Supplementary Fig. 1 Mettl3 is efficiently deleted from HSCs in Mx1-cre; Mettl3fl/fl mice after Cre induction.

(a) qPCR analysis of Mettl3 mRNA expression in wild-type bone marrow populations. (n=7 for WBM, n=6 for LSK, n=10 for HSC, n=6 for MPP, n=6 for LMPP, n=6 for CLP, n=4 for MEP, n=4 for CMP, n=3 for GMP, n=10 for Gr1+Mac1+). (b) Schematic of Cre-mediated recombination of Mettl3fl allele (left) and Mx1-cre; Mettl3fl/fl pIpC treatment schedule (right). (c) Representative genotyping results of colonies formed by single sorted HSCs after pIpC treatment.
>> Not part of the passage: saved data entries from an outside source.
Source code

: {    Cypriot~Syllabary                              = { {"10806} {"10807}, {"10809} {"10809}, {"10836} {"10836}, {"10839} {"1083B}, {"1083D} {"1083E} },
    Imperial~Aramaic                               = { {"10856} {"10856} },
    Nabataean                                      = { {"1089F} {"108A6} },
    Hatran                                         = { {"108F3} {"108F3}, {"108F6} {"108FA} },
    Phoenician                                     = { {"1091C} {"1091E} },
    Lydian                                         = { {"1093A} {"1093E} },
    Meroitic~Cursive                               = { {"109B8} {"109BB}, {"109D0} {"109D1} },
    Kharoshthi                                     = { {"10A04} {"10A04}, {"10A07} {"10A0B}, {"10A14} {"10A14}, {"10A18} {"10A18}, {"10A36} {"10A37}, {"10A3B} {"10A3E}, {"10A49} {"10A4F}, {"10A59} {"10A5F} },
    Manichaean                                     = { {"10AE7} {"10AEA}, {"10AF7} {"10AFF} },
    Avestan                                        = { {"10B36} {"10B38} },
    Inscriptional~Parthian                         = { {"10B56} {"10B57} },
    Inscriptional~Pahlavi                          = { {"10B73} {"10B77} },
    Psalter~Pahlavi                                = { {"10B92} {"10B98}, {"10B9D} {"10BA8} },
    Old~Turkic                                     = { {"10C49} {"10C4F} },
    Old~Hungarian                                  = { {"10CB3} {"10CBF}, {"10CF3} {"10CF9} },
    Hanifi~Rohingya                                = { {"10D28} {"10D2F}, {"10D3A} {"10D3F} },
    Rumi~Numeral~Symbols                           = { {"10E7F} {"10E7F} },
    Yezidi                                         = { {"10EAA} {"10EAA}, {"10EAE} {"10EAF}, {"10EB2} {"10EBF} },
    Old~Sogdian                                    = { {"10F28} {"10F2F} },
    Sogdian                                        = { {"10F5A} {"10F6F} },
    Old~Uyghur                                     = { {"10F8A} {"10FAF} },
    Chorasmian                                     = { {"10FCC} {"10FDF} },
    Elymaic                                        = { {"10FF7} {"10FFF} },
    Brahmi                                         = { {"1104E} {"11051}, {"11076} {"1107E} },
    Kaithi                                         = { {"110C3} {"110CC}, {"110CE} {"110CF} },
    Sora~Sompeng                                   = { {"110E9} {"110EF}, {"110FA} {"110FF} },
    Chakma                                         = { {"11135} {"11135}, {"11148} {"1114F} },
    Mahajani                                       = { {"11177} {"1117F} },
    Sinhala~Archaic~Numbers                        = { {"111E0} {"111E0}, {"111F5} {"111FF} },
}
Experiment was repeated with biologically independent samples three times with similar results. Unprocessed gel scans are in Supplementary Fig. 7. (d) qPCR analysis of Mettl3 mRNA expression in HSCs from pIpC-treated control and Mx1-cre; Mettl3fl/fl mice (n=4 for control, n=5 for Mx1-cre; Mettl3fl/fl). All samples are from biologically independent animals. Values are shown as individual points with mean ± s.d. P values were determined by unpaired two-sided Student’s t-test.

Supplementary Fig. 2 Mx1-cre; Mettl3fl/fl mice have defective haematopoiesis.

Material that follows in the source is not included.